* Task goal
The answer must be a single number: how many lines of the records below contain "chat".

* Dataset extract
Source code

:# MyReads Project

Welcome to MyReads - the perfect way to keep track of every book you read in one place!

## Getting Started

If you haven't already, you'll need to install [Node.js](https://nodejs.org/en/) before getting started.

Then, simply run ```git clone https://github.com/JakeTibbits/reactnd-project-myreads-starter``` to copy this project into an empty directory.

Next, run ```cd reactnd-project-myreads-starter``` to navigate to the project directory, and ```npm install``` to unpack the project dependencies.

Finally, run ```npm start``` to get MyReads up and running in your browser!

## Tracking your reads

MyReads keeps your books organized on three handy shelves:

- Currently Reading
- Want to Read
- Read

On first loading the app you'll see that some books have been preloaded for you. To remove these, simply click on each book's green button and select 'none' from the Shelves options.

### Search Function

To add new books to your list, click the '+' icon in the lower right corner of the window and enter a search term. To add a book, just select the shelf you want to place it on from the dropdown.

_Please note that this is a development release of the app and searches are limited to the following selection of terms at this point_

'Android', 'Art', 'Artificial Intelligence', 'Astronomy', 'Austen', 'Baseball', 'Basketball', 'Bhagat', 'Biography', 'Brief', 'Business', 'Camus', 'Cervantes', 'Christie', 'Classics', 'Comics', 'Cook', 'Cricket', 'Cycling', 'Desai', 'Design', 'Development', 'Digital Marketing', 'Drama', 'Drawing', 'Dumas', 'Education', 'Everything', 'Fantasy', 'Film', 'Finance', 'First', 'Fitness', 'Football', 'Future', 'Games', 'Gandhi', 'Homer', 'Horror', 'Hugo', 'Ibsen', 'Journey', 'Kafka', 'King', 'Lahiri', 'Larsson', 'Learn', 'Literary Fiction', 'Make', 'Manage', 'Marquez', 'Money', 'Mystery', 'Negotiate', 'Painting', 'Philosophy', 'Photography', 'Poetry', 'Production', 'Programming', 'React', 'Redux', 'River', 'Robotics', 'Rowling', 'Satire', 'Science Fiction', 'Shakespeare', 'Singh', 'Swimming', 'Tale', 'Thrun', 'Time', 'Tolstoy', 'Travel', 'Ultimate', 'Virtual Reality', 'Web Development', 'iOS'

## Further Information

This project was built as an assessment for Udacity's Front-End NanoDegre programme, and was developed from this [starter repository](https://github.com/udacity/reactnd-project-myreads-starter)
==
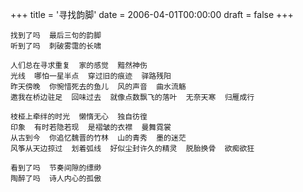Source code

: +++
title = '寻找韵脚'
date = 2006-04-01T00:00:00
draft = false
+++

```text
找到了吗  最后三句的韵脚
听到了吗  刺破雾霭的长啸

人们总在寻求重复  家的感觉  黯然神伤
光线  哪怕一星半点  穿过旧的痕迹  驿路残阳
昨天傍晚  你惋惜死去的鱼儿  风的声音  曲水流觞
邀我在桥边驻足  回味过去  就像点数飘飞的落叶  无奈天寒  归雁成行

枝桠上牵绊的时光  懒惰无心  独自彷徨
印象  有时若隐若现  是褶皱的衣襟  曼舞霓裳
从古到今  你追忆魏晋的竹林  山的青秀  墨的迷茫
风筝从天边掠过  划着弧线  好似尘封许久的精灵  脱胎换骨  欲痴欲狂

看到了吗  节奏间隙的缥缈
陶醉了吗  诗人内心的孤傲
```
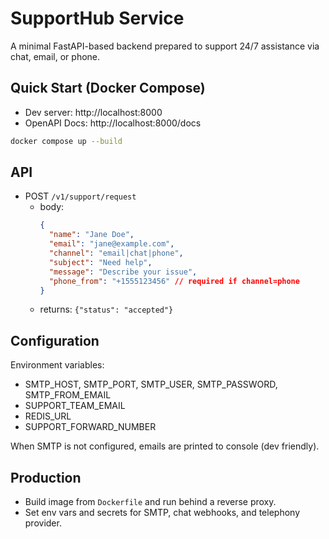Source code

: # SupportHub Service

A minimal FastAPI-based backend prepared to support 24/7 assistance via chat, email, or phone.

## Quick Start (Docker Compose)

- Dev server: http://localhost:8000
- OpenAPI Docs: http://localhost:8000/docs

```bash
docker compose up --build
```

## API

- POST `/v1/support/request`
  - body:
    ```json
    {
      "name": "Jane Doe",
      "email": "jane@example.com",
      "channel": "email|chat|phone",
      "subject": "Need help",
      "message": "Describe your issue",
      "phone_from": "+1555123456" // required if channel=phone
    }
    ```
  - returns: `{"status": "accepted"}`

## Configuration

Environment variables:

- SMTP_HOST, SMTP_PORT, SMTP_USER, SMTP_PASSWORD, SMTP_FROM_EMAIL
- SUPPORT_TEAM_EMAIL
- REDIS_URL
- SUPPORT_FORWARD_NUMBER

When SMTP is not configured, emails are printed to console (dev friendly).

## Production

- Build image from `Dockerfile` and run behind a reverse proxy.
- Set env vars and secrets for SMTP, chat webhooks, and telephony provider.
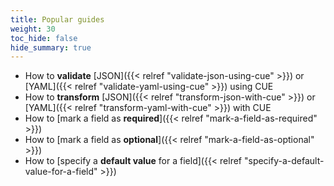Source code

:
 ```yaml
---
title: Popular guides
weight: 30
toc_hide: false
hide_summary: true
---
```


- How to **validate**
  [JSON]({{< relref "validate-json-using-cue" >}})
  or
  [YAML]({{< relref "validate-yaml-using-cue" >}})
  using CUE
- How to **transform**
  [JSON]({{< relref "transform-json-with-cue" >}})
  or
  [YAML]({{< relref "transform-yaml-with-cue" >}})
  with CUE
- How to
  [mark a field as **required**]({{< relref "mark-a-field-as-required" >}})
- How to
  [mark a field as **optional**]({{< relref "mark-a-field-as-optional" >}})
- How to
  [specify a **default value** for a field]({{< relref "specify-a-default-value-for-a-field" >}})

* Answer area
3